Choose an Easy Trail
If you’re just starting, it’s best to stick to a path that isn’t too complicated. For your first run, choosing a route with hardly any elevation gain or loss and a relatively flat surface is best. Don’t waste your time by starting on the most difficult path first. Train for a challenging trail run by first mastering your endurance and fitness on flatter terrain, such as the streets of your neighbourhood. Once you’ve built up your confidence and stamina to the point where you can manage a trail run, it’s time to begin training on somewhat challenging uneven ground.
Know the Route
Choosing a familiar location, such as a local hiking route or dog-walking path, is the best way to ease into trail running. Start small, on your own or with a companion, and work your way up. Keep following that lead for a while. Your desire to explore new territory will grow in tandem with your confidence. You’ll want to spend more time in the mountains or go farther. If you decide to enter uncharted territory, you should have a map with you.

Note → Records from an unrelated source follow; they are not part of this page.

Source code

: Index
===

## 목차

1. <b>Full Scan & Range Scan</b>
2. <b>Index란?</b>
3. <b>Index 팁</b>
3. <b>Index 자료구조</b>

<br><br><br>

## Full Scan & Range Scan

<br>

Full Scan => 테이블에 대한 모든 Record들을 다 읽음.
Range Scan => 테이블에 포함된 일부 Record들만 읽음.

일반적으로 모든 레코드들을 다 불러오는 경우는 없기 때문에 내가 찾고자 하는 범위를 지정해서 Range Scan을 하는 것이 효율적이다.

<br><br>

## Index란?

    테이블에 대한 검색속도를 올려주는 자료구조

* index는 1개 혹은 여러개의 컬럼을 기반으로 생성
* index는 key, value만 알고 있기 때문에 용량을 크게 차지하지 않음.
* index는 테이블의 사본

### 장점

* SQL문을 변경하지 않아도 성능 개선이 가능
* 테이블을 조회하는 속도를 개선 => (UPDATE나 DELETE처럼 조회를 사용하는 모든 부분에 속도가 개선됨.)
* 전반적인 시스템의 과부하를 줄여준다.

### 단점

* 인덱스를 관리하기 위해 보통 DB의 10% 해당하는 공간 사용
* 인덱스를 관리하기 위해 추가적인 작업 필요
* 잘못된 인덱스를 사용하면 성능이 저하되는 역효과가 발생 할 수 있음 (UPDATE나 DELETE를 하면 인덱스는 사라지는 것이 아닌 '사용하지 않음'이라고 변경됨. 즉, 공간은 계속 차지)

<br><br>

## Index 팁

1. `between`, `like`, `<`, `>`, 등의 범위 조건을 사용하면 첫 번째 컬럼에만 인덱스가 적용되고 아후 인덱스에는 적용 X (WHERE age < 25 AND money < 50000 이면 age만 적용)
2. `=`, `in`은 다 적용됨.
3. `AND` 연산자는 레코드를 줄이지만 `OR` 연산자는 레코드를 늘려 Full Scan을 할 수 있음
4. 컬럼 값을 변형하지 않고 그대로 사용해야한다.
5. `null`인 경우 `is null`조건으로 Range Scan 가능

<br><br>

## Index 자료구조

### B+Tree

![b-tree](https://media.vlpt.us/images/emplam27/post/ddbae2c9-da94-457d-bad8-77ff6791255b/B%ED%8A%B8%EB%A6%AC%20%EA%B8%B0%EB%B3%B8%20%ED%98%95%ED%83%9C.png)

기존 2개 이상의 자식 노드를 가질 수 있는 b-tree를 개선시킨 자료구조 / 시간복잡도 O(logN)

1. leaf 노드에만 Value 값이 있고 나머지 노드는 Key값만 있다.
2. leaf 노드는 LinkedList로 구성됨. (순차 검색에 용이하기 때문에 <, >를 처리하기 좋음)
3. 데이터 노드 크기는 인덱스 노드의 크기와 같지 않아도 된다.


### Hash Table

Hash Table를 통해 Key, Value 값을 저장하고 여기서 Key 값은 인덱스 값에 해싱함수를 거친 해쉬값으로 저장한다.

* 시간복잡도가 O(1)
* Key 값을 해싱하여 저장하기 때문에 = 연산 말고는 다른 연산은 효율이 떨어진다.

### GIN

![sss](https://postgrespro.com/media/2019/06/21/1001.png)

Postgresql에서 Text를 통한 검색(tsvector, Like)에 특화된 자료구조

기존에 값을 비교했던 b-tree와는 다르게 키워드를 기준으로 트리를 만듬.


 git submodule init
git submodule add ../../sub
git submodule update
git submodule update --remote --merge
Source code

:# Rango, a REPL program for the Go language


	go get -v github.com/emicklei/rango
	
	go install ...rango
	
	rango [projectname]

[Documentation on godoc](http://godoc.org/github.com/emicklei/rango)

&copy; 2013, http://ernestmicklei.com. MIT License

Thanks to map applications, topographic maps may be accessed with a click of a button. And be proactive; you wouldn’t want to be in an unfamiliar area without a working phone. For this reason, having a physical map is also crucial in addition to the technological requirements.
Take it Easy
Don’t worry too much about your timing or how long it takes you to tackle a trail while you’re just getting started; instead, concentrate on the simple accomplishment of finishing a trail run. It’s a good idea to take it easy if you want to go further. If you slow down, you’ll have more time to assess the terrain, focus on the ground under your feet and prevent any missteps, making you less likely to suffer catastrophic injuries from a slip or trip.
Dress Appropriately
Never assume the weather will stay the same; instead, always plan for the worse. If you plan to run for 20 minutes, the weather will likely stay the same. However, if you plan on going for a run that would last more than half an hour, you need to consider the possibility of weather changes. There’s a chance that the weather will be fine when you start, sunny and warm, but that might change drastically by the time you’ve run for an hour. As quickly as the sun came out, the clouds may roll in, and thunder begins to rumble in the distance. You’ll need something to keep you warm on the run back to where you started, so carrying a windbreaker, some tights, and a hat is essential.
Ensure You Are Well Hydrated and Fed
Be sure to fuel yourself with fluids and food before, during, and after your run. If you’ll be running for a long distance, adjust your food and fluid intake accordingly. A single bottle of water may be sufficient for runs under 90 minutes in length. Nonetheless, if the temperature outdoors is quite high, you may want to consider water with added electrolytes. If your workout lasts more than two hours, you should bring some energy snacks or gels to keep you going.
Get Yourself a Reliable Set of Trail Running Shoes
Although your favourite pair of racing flats may be ideal for your typical road race, they won’t do you much good if you switch to trail running. The trails need a shoe with excellent support, stability, gripping ability, and comfort. There is a wide variety of trail shoes available, from the light and swift (suitable for moderately steep and short uphill runs) to the mid-weight and reinforced (able to handle longer distances and rougher terrain) to the hefty and incredibly sturdy (designed for use on short, rough, and constantly shifting terrain). The perfect shoes for trail running is a pair that can easily transition from the trails to shorter stretches of road.
Conclusion
Trail running is a fun and healthful way to explore the outdoors, in addition to being an effective method to get in shape. Have fun in the fresh air without letting your health and wellness priorities take a back seat.